--- DATA ---

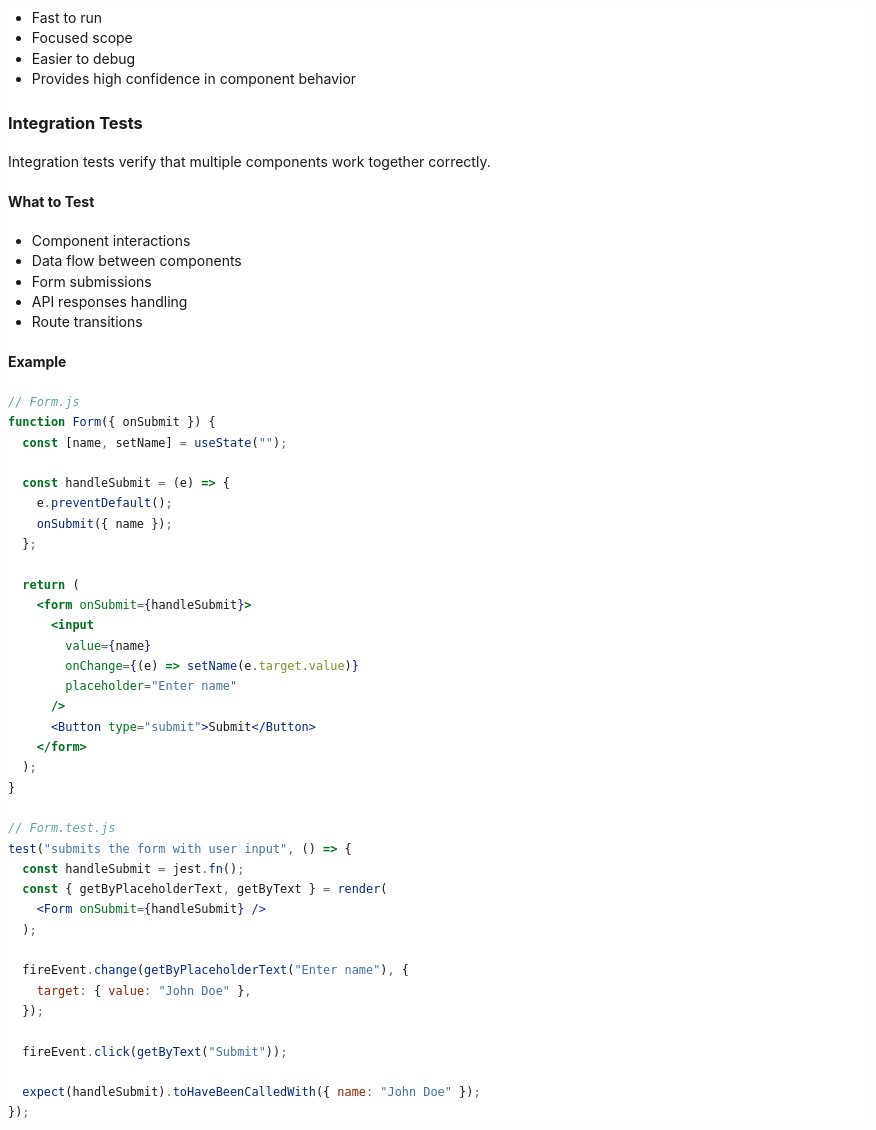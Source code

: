 - Fast to run
- Focused scope
- Easier to debug
- Provides high confidence in component behavior

### Integration Tests

Integration tests verify that multiple components work together correctly.

#### What to Test

- Component interactions
- Data flow between components
- Form submissions
- API responses handling
- Route transitions

#### Example

```jsx
// Form.js
function Form({ onSubmit }) {
  const [name, setName] = useState("");

  const handleSubmit = (e) => {
    e.preventDefault();
    onSubmit({ name });
  };

  return (
    <form onSubmit={handleSubmit}>
      <input
        value={name}
        onChange={(e) => setName(e.target.value)}
        placeholder="Enter name"
      />
      <Button type="submit">Submit</Button>
    </form>
  );
}

// Form.test.js
test("submits the form with user input", () => {
  const handleSubmit = jest.fn();
  const { getByPlaceholderText, getByText } = render(
    <Form onSubmit={handleSubmit} />
  );

  fireEvent.change(getByPlaceholderText("Enter name"), {
    target: { value: "John Doe" },
  });

  fireEvent.click(getByText("Submit"));

  expect(handleSubmit).toHaveBeenCalledWith({ name: "John Doe" });
});
```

---

• WHAT THIS TASK INVOLVES
A faithful copy of the records above, without images, is what to give back.

• ANSWER TO THIS EXERCISE
Source code

: - Fast to run
- Focused scope
- Easier to debug
- Provides high confidence in component behavior

### Integration Tests

Integration tests verify that multiple components work together correctly.

#### What to Test

- Component interactions
- Data flow between components
- Form submissions
- API responses handling
- Route transitions

#### Example

```jsx
// Form.js
function Form({ onSubmit }) {
  const [name, setName] = useState("");

  const handleSubmit = (e) => {
    e.preventDefault();
    onSubmit({ name });
  };

  return (
    <form onSubmit={handleSubmit}>
      <input
        value={name}
        onChange={(e) => setName(e.target.value)}
        placeholder="Enter name"
      />
      <Button type="submit">Submit</Button>
    </form>
  );
}

// Form.test.js
test("submits the form with user input", () => {
  const handleSubmit = jest.fn();
  const { getByPlaceholderText, getByText } = render(
    <Form onSubmit={handleSubmit} />
  );

  fireEvent.change(getByPlaceholderText("Enter name"), {
    target: { value: "John Doe" },
  });

  fireEvent.click(getByText("Submit"));

  expect(handleSubmit).toHaveBeenCalledWith({ name: "John Doe" });
});
```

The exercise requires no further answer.